In the competitive mobile phone market companies want to understand sales data of mobile phones and the factors which drive the prices. The objective is to find out some relation between the features of a mobile phone(e.g.:- RAM, Internal Memory, etc.) and its selling price. In this problem, we do not have to predict the actual price but a price range indicating how high the price is.

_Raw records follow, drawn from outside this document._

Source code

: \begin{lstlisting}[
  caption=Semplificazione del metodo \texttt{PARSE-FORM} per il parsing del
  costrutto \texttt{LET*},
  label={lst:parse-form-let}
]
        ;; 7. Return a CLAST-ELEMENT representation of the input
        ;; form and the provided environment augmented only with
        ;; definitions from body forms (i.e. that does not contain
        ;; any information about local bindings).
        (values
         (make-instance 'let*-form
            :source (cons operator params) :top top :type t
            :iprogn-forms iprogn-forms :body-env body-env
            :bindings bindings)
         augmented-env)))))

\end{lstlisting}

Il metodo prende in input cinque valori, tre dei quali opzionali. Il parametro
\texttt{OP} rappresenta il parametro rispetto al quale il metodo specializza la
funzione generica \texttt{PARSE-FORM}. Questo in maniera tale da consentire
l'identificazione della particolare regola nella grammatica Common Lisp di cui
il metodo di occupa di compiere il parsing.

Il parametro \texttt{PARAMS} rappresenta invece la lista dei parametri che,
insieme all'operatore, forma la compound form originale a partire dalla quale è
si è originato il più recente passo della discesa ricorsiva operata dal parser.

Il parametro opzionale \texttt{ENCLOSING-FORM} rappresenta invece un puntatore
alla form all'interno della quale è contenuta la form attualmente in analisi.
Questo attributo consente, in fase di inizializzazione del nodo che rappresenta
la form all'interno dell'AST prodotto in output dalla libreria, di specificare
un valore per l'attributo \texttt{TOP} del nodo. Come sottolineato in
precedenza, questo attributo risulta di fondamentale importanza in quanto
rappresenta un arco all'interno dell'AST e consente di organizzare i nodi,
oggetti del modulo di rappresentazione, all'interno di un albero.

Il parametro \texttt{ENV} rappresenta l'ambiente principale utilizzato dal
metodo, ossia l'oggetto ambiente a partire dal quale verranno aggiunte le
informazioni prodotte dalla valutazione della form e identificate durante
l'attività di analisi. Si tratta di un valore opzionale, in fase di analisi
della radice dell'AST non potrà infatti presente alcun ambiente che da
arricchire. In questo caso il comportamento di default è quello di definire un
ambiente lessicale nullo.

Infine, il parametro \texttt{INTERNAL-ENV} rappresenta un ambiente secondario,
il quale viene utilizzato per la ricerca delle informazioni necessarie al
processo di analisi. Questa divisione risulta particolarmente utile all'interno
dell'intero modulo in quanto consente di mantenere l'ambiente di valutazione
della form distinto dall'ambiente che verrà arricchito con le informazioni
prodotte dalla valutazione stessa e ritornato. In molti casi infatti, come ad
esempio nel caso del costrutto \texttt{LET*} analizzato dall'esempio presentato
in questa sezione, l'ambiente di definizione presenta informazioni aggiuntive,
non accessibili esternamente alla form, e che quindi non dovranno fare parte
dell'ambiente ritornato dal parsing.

📱This notebook includes the following:
- Preprocessing
- Data cleaning
- Exploratory data analysis (EDA)
- Preparing the data to train a model
- Training and making predictions using various classification models
- Model evaluation
- Model Explainability
Battery_power - Total energy a battery can store in one time measured in mAh
Blue - Has Bluetooth or not
Clock_speed - speed at which microprocessor executes instructions
Dual_sim - Has dual sim support or not
Fc - Front Camera megapixels
Four_g - Has 4G or not
Int_memory - Internal Memory in Gigabytes
M_dep - Mobile Depth in cm
Mobile_wt - Weight of mobile phone
N_cores - Number of cores of processor
Pc - Primary Camera megapixels
Px_heig Px_height - Pixel Resolution Height
Px_width - Pixel Resolution Width
Ram - Random Access Memory in MegaBytes
Sc_h - Screen Height of mobile in cm
Sc_w - Screen Width of mobile in cm
Talk_time - longest time that a single battery charge will last
Three_g - Has 3G or not
Touch_screen - Has touch screen or not
Wifi - Has wifi or not
Price_range - This is the target variable with values of 0(low cost), 1 (medium cost), 2(high cost) and 3(very high cost).
-
K Nearest Neighbour
-
Naive Bayes Classifier(Gaussian Naive Bayes)
-
Decision Tree Classifier
-
Random Forest Classifier
-
Extreme Gradient Boosting Classifier
-
Clock speed , front camera , pixel height and screen width are right skewed distributed. Other variables are not skewed.
-
1010 have bluethooth while 990 do not have bluetooth.(50% have bluetooth)
-
1019 mobile phones are dual sim while 981 are single sim (50% are dual sim phones).
-
1043 are 4g devices while 957 devices do not support 4g (52% devices support 4g)
-
1523 are 3g devices while in 477 devices 3g is not supported (More than 75% devices support 3g).
-
1006 are touch screen phones while 994 are keypad phones. (50% are touch screen).
-
1014 devices support wifi while 986 devices do not support wifi (Wifi is avaiilable on half of the devices).
-
All the processors have equal number of devices (No of cores are eually distributed, from 12-13% for all cores).
-
Price_range have equal distribution (each price range from low to very high have equal numbers of records). Hence it is perfectly balanced dataset.
-
Here front caamera has some outliers but other outliers are not seen much.
-
Battery power do not affect the price range much.
-
Ram is highly affecting the price of mobile.
-
Non bluetooth mobile phones with higher price are less in number but phones with bluetooh are available in all price range.
-
Phones without double sim have low price while phones with double sim are available in all price range.
-
Prices of non 4g phones are lower but price of 4g phones are ranges from low to very high.
-
There are larger number of 3g phones but their prices do not vary much.
-
Touch screen phones are available in all price range.
-
Phones with wifi facility are available in all price range.
-
If primary camera quality is good then front camera quality is also good.
-
When the device is not 3g then there is no record that it is 4g. Hence it is neccesary for a 4g mobile phone that it must be 3g.
-
If there is low pixel pixel width then pixel height can be low but cannot be high. There can be lower pixel heights at high pixel width.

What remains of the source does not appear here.